== AVAILABLE DATA ==
[Start of Attachment]

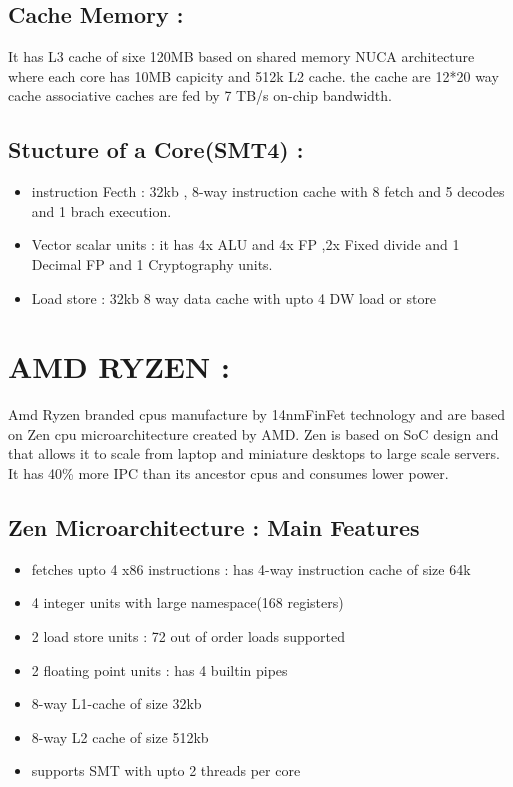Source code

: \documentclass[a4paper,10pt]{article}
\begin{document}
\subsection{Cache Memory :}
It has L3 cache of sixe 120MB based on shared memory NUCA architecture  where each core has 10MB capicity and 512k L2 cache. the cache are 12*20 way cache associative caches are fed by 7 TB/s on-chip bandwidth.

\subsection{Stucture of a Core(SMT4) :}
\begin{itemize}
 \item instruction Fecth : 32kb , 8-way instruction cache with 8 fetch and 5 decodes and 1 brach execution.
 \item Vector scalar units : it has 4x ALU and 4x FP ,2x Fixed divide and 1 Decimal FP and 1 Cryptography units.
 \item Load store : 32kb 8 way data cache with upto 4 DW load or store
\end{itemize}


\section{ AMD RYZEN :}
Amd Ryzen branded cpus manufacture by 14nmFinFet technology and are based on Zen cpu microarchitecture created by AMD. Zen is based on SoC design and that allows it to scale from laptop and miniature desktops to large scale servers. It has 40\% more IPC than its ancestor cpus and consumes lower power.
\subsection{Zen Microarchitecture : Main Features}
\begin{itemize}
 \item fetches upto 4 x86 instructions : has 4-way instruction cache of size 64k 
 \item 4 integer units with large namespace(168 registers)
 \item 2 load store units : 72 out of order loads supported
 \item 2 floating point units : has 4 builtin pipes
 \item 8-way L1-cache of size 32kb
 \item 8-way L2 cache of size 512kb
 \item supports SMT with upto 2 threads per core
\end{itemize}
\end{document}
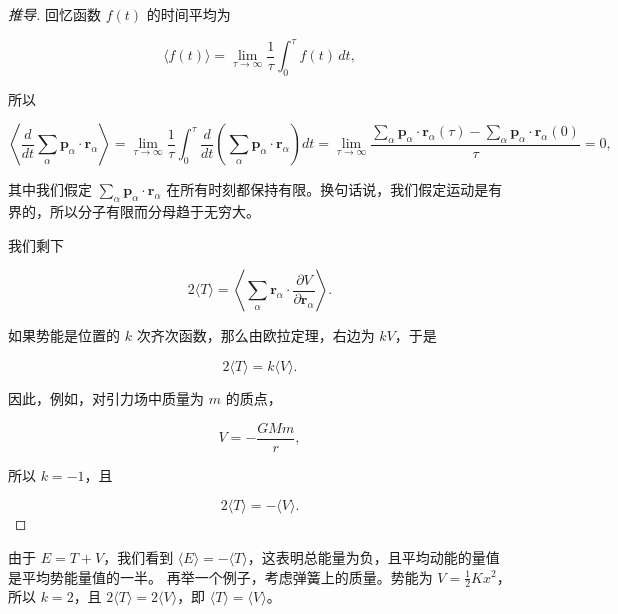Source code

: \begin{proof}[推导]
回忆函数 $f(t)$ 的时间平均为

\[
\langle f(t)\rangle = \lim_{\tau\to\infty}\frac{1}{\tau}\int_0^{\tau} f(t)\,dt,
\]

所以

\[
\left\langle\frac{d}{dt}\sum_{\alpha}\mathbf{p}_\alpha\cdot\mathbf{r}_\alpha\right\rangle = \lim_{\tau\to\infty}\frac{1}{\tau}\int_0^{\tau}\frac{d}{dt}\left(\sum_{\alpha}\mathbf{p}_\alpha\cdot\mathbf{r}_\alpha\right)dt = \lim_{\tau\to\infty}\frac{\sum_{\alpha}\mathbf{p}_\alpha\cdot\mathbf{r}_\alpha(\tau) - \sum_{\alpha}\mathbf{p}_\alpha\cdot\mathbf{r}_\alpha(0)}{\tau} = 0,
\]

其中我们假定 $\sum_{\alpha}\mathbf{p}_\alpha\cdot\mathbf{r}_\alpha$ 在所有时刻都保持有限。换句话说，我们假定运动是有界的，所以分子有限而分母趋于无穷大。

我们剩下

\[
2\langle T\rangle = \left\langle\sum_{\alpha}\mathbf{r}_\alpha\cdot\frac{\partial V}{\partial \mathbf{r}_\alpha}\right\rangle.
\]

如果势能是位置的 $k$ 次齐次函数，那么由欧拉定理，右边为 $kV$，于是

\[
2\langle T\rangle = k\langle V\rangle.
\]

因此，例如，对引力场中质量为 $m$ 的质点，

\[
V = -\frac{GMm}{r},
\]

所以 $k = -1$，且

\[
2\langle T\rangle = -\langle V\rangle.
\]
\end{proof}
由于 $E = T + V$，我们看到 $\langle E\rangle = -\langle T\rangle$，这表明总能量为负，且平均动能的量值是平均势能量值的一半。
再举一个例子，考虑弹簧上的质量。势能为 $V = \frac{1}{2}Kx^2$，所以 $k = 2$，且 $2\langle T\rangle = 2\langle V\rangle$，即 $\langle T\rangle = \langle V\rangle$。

[End of Attachment]
[Start of Attachment]

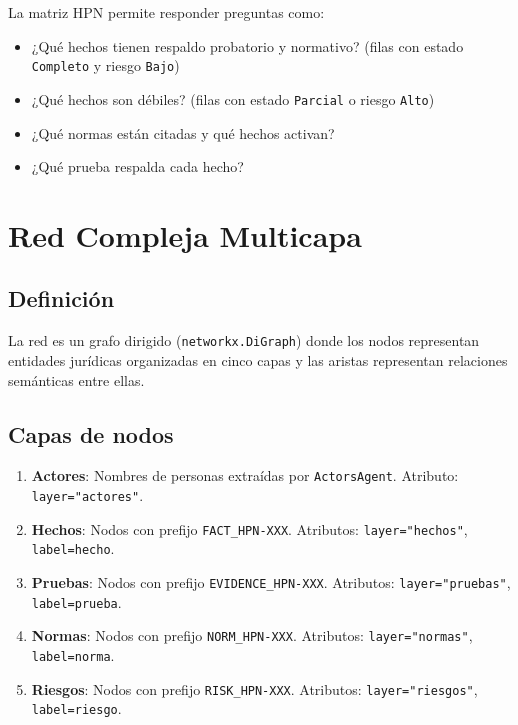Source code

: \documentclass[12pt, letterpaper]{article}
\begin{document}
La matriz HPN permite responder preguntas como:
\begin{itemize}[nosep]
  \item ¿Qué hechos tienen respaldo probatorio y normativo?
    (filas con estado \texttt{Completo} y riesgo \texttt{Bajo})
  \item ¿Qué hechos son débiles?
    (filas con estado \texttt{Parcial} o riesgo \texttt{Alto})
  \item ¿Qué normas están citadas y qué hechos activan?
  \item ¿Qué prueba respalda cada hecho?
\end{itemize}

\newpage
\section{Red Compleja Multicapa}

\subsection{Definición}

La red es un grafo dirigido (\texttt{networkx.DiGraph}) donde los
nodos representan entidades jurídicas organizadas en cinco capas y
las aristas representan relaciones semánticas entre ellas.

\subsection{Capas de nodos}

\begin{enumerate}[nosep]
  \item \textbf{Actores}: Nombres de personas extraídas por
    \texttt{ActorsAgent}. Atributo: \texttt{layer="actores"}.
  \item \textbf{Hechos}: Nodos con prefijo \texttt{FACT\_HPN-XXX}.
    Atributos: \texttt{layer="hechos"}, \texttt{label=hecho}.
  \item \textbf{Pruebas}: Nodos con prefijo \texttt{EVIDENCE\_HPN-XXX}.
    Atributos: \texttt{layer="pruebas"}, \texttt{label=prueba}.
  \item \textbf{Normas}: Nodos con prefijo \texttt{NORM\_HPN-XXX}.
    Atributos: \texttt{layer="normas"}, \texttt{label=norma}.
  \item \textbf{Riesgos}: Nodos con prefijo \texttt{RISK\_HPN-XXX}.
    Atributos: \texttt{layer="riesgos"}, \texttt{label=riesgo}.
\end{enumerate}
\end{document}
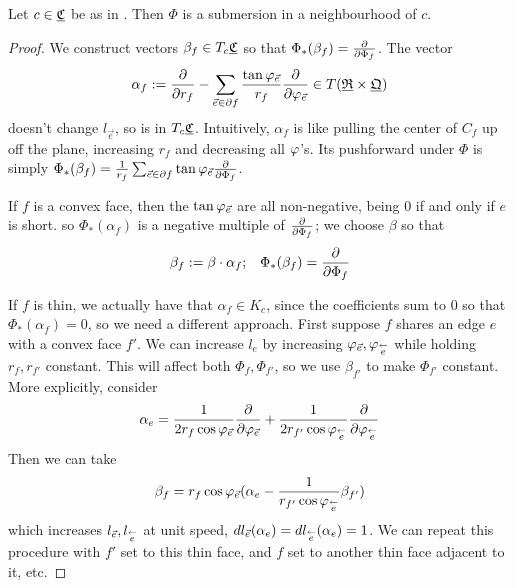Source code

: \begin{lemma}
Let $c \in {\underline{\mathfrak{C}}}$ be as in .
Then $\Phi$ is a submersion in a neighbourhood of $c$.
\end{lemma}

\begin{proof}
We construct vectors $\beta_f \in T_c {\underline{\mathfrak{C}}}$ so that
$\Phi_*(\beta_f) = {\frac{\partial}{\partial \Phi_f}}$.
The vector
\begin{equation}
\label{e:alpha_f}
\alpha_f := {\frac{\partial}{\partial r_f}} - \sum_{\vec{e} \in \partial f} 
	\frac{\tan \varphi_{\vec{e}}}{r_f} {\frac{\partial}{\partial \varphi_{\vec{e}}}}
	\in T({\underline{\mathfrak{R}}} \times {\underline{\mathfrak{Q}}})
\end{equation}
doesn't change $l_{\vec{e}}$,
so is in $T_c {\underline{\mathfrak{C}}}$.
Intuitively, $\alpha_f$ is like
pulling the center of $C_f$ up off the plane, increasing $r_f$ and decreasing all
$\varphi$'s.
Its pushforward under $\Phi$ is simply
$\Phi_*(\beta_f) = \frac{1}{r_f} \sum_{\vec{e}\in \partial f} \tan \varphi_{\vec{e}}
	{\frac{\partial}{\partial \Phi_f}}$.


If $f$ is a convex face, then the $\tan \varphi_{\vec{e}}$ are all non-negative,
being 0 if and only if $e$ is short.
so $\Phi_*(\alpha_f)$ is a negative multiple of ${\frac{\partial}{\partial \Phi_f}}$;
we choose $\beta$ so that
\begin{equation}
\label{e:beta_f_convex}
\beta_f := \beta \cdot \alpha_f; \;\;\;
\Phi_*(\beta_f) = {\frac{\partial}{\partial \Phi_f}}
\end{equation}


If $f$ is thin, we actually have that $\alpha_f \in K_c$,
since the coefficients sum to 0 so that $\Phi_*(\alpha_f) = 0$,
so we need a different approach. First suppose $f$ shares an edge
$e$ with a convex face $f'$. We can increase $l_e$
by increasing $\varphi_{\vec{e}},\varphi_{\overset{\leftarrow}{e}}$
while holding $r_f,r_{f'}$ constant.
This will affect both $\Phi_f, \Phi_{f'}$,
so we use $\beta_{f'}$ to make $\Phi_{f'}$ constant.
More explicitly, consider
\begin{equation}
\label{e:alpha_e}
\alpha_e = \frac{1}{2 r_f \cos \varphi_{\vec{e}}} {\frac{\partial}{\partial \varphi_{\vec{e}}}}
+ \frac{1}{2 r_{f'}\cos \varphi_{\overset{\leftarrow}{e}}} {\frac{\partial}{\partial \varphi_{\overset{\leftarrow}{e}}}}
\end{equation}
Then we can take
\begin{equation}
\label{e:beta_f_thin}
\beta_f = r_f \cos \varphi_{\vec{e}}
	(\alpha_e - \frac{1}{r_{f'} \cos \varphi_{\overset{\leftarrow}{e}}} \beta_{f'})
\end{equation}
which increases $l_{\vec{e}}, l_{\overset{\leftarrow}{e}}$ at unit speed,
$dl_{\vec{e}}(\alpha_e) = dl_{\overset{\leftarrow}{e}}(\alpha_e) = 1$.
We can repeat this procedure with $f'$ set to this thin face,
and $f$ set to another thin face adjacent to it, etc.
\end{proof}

[End of Attachment]

== WHAT YOU WILL DO ==
Taking the listing line by line, count those with the word "overset" and report that number only.

== YOUR SOLUTION ==
5